In his Facebook post last Monday, Pasion stated that the removal of abstain in the ballots will not only “trample” on Thomasians’ right to express their approval or rejection of candidates but it also has “insufficient basis.”

“We stand against their decision to remove the ‘Abstain’ vote in the student council elections. This move undermines the democratic right of every Thomasian to demand and call for a better student council,” Pasion said.

He said that in the history of student elections in UST, abstain held a symbolic role in Thomasians’ collective call for political transformation.

“To exclude the choice of ‘ABSTAIN’ is to deny the voters an avenue to express their discontent and rejection towards certain candidates that may not reflect their standards of what a true student leader should be,” he stated.

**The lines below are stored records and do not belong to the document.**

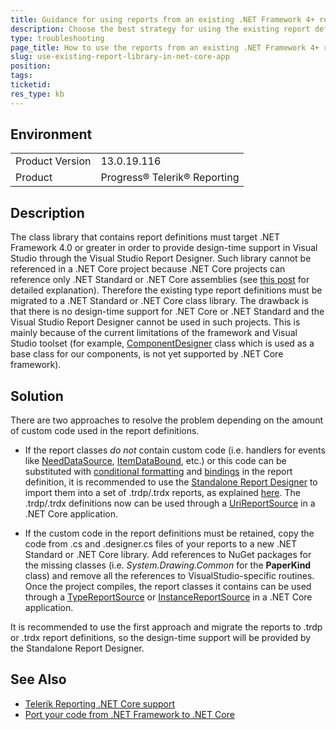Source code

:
 ```yaml
---
title: Guidance for using reports from an existing .NET Framework 4+ report library in a .NET Core application
description: Choose the best strategy for using the existing report definitions from a .NET Framework 4.0 class library in a .NET Core application.
type: troubleshooting
page_title: How to use the reports from an existing .NET Framework 4+ report library in a .NET Core application
slug: use-existing-report-library-in-net-core-app
position: 
tags: 
ticketid:
res_type: kb
---
```


## Environment
<table>
	<tr>
		<td>Product Version</td>
		<td>13.0.19.116</td>
	</tr>
	<tr>
		<td>Product</td>
		<td>Progress® Telerik® Reporting</td>
	</tr>
</table>

## Description
The class library that contains report definitions must target .NET Framework 4.0 or greater in order to provide design-time support in Visual Studio through the Visual Studio Report Designer.
Such library cannot be referenced in a .NET Core project because .NET Core projects can reference only .NET Standard or .NET Core assemblies (see [this post](https://www.hanselman.com/blog/HowToReferenceANETCoreLibraryInWinFormsOrNETStandardExplained.aspx) for detailed explanation).
Therefore the existing type report definitions must be migrated to a .NET Standard or .NET Core class library. 
The drawback is that there is no design-time support for .NET Core or .NET Standard and the Visual Studio Report Designer cannot be used in such projects.
This is mainly because of the current limitations of the framework and Visual Studio toolset (for example, [ComponentDesigner](https://docs.microsoft.com/en-us/dotnet/api/system.componentmodel.design.componentdesigner?view=netframework-4.7.2) class which is used as a base class for our components, is not yet supported by .NET Core framework).

## Solution
There are two approaches to resolve the problem depending on the amount of custom code used in the report definitions.
* If the report classes *do not* contain custom code (i.e. handlers for events like [NeedDataSource](https://docs.telerik.com/reporting/e-telerik-reporting-dataitem-needdatasource), 
[ItemDataBound](https://docs.telerik.com/reporting/e-telerik-reporting-reportitembase-itemdatabound), etc.) or this code can be substituted
with [conditional formatting](https://docs.telerik.com/reporting/styling-conditional-formatting)
and [bindings](https://docs.telerik.com/reporting/expressions-bindings) in the report definition, it is recommended to use the 
[Standalone Report Designer](https://docs.telerik.com/reporting/standalone-report-designer) to import them into a set of .trdp/.trdx reports, as explained [here](https://docs.telerik.com/reporting/standalone-report-designer-import-clr-reports).
The .trdp/.trdx definitions now can be used through a [UriReportSource](https://docs.telerik.com/reporting/t-telerik-reporting-urireportsource) in a .NET Core application.

* If the custom code in the report definitions must be retained, copy the code from .cs and .designer.cs files of your reports to a new .NET Standard or .NET Core library. 
Add references to NuGet packages for the missing classes (i.e. *System.Drawing.Common* for the **PaperKind** class) and remove all the references to VisualStudio-specific routines. 
Once the project compiles, the report classes it contains can be used through a [TypeReportSource](https://docs.telerik.com/reporting/t-telerik-reporting-typereportsource)
or [InstanceReportSource](https://docs.telerik.com/reporting/t-telerik-reporting-instancereportsource) in a .NET Core application.

It is recommended to use the first approach and migrate the reports to .trdp or .trdx report definitions, 
so the design-time support will be provided by the Standalone Report Designer. 

## See Also
* [Telerik Reporting .NET Core support](https://docs.telerik.com/reporting/use-reports-in-net-core-apps)
* [Port your code from .NET Framework to .NET Core](https://docs.microsoft.com/en-us/dotnet/core/porting/)
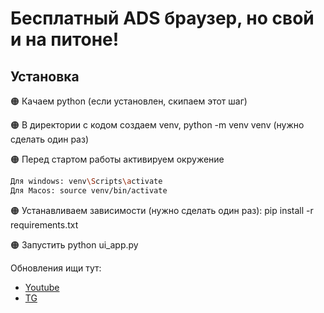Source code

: # Бесплатный ADS браузер, но свой и на питоне!


## Установка

🟠 Качаем python (если установлен, скипаем этот шаг)

🟠 В директории с кодом создаем venv, python -m venv venv (нужно сделать один раз)

🟠 Перед стартом работы активируем окружение
```bash
Для windows: venv\Scripts\activate
Для Macos: source venv/bin/activate
```

🟠 Устанавливаем зависимости (нужно сделать один раз):
pip install -r requirements.txt

🟠 Запустить python ui_app.py


Обновления ищи тут:
- [Youtube](https://www.youtube.com/@ckopeika)
- [TG](https://t.me/ckopeika)
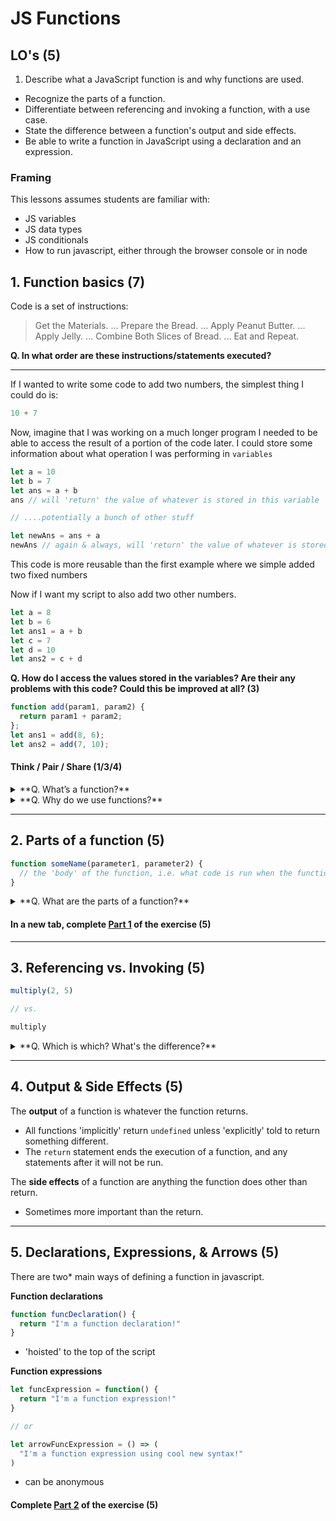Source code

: # JS Functions

## LO's (5)
1. Describe what a JavaScript function is and why functions are used.
- Recognize the parts of a function.
- Differentiate between referencing and invoking a function, with a use case.
- State the difference between a function's output and side effects.
- Be able to write a function in JavaScript using a declaration and an expression.

### Framing

This lessons assumes students are familiar with:
- JS variables
- JS data types
- JS conditionals
- How to run javascript, either through the browser console or in node

## 1. Function basics (7)

Code is a set of instructions:

> Get the Materials. ...
> Prepare the Bread. ...
> Apply Peanut Butter. ...
> Apply Jelly. ...
> Combine Both Slices of Bread. ...
> Eat and Repeat.

**Q. In what order are these instructions/statements executed?**

---

If I wanted to write some code to add two numbers, the simplest thing I could do is:

```js
10 + 7
```

Now, imagine that I was working on a much longer program I needed to be able to access the result of a portion of the code later. I could store some information about what operation I was performing in `variables` 

```js
let a = 10
let b = 7
let ans = a + b
ans // will 'return' the value of whatever is stored in this variable

// ....potentially a bunch of other stuff

let newAns = ans + a
newAns // again & always, will 'return' the value of whatever is stored in this variable
```

This code is more reusable than the first example where we simple added two fixed numbers

Now if I want my script to also add two other numbers.

```js
let a = 8
let b = 6
let ans1 = a + b
let c = 7
let d = 10
let ans2 = c + d
```

**Q. How do I access the values stored in the variables? Are their any problems with this code? Could this be improved at all? (3)**

```js
function add(param1, param2) {
  return param1 + param2;
};
let ans1 = add(8, 6);
let ans2 = add(7, 10);
```

#### Think / Pair / Share (1/3/4)

<details>
<summary>**Q. What’s a function?**</summary>

- Fundamental component of Javascript.
- A reusable block of Javascript code.
- Simply put, a function is a block of code that takes an input, processes that input and then produces an output.
- Analogy: Quizno's Oven

</details>


<details>
<summary>**Q. Why do we use functions?**</summary>
Benefits of functions:
- Reusability.
- DRYness.
- Naming convention (describes intent).

</details>

---
## 2. Parts of a function (5)

```js
function someName(parameter1, parameter2) {
  // the 'body' of the function, i.e. what code is run when the function is called
}
```

<details>
<summary>**Q. What are the parts of a function?**</summary>

- `function` Keyword
- Name of the function
- Parameters or arguments - the 'input'
- Body or statements of the function
- `return` value - the 'output'

</details>

#### In a new tab, complete [Part 1](./exercises.md/#[part-1) of the exercise (5)
---
## 3. Referencing vs. Invoking (5)

```js
multiply(2, 5)

// vs.

multiply
```

<details>
<summary>**Q. Which is which? What's the difference?** </summary>

`Invoking` or calling or executing or running a function asks Javascript to do whatever code is inside the body of the function using whatever (if any) parameters are passed into it.

`Referencing` a function will 'return' whatever the function is without running the function. This is most used when responding to events.

</details>

---
## 4. Output & Side Effects (5)

The **output** of a function is whatever the function returns.
- All functions 'implicitly' return `undefined` unless 'explicitly' told to return something different.
- The `return` statement ends the execution of a function, and any statements after it will not be run.

The **side effects** of a function are anything the function does other than return.
- Sometimes more important than the return.

---
## 5. Declarations, Expressions, & Arrows (5)

There are two* main ways of defining a function in javascript.

**Function declarations** 
```js
function funcDeclaration() {
  return "I'm a function declaration!"
}
```

- 'hoisted' to the top of the script

**Function expressions**
```js
let funcExpression = function() {
  return "I'm a function expression!"
}

// or 

let arrowFuncExpression = () => (
  "I'm a function expression using cool new syntax!"
)
```

- can be anonymous

#### Complete [Part 2](./exercises.md/#part-2) of the exercise (5)
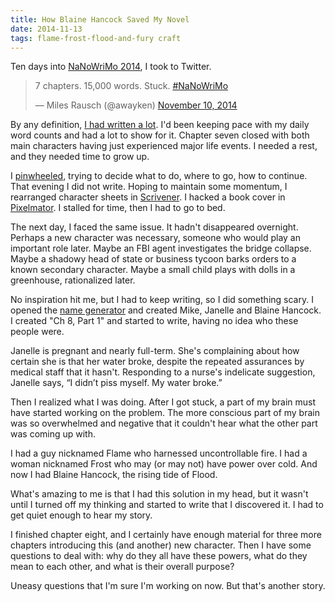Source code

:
 ```yaml
---
title: How Blaine Hancock Saved My Novel
date: 2014-11-13
tags: flame-frost-flood-and-fury craft
---
```

Ten days into <a title="NaNoWriMo 2014" href="http://www.milesrausch.com/2014/11/03/nanowrimo-2014/">NaNoWriMo 2014</a>, I took to Twitter.

<!--more-->

<blockquote class="twitter-tweet" lang="en"><p lang="en" dir="ltr">7 chapters. 15,000 words. Stuck.&#10;&#10;<a href="https://twitter.com/hashtag/NaNoWriMo?src=hash">#NaNoWriMo</a></p>&mdash; Miles Rausch (@awayken) <a href="https://twitter.com/awayken/status/531907642541629440">November 10, 2014</a></blockquote>
<script async src="//platform.twitter.com/widgets.js" charset="utf-8"></script>

By any definition, <a title="NaNoWriMo Stats for Miles Rausch" href="http://nanowrimo.org/participants/awayken/novels/flame-frost-flood-and-fury/stats" target="_blank" rel="noopener">I had written a lot</a>. I'd been keeping pace with my daily word counts and had a lot to show for it. Chapter seven closed with both main characters having just experienced major life events. I needed a rest, and they needed time to grow up.

I <a title="Spinning pinwheel" href="http://en.wikipedia.org/wiki/Spinning_pinwheel" target="_blank" rel="noopener">pinwheeled</a>, trying to decide what to do, where to go, how to continue. That evening I did not write. Hoping to maintain some momentum, I rearranged character sheets in <a href="http://www.literatureandlatte.com/scrivener.php" target="_blank" rel="noopener">Scrivener</a>. I hacked a book cover in <a href="http://www.pixelmator.com/" target="_blank" rel="noopener">Pixelmator</a>. I stalled for time, then I had to go to bed.

The next day, I faced the same issue. It hadn't disappeared overnight. Perhaps a new character was necessary, someone who would play an important role later. Maybe an FBI agent investigates the bridge collapse. Maybe a shadowy head of state or business tycoon barks orders to a known secondary character. Maybe a small child plays with dolls in a greenhouse, rationalized later.

No inspiration hit me, but I had to keep writing, so I did something scary. I opened the <a href="https://www.literatureandlatte.com/video.php#video-namegen" target="_blank" rel="noopener">name generator</a> and created Mike, Janelle and Blaine Hancock. I created "Ch 8, Part 1" and started to write, having no idea who these people were.

Janelle is pregnant and nearly full-term. She's complaining about how certain she is that her water broke, despite the repeated assurances by medical staff that it hasn't. Responding to a nurse's indelicate suggestion, Janelle says, “I didn’t piss myself. My water broke.”

Then I realized what I was doing. After I got stuck, a part of my brain must have started working on the problem. The more conscious part of my brain was so overwhelmed and negative that it couldn't hear what the other part was coming up with.

I had a guy nicknamed Flame who harnessed uncontrollable fire. I had a woman nicknamed Frost who may (or may not) have power over cold. And now I had Blaine Hancock, the rising tide of Flood.

What's amazing to me is that I had this solution in my head, but it wasn't until I turned off my thinking and started to write that I discovered it. I had to get quiet enough to hear my story.

I finished chapter eight, and I certainly have enough material for three more chapters introducing this (and another) new character. Then I have some questions to deal with: why do they all have these powers, what do they mean to each other, and what is their overall purpose?

Uneasy questions that I'm sure I'm working on now. But that's another story.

In his appeal letter, the article of UST Students’ Election Code (USEC) of 2011 on manual voting, in which the Central Comelec and the Central Judiciary Board (CJB) based its ruling, cannot be applied since the upcoming elections will be automated.

“All sections under Article X of the USEC, which all pertain to manual elections, are rendered inapplicable and cannot be used technically to justify the removal of ‘Abstain’ in the ballots,” Pasion said.

USEC Article X Section 5 states that ballots should contain “the printed names of all the candidates, under the position to which they aspire, followed by their party affiliation; a printed box appearing before the candidate’s name; a serial number; and printed instructions on how to accomplish the ballot.”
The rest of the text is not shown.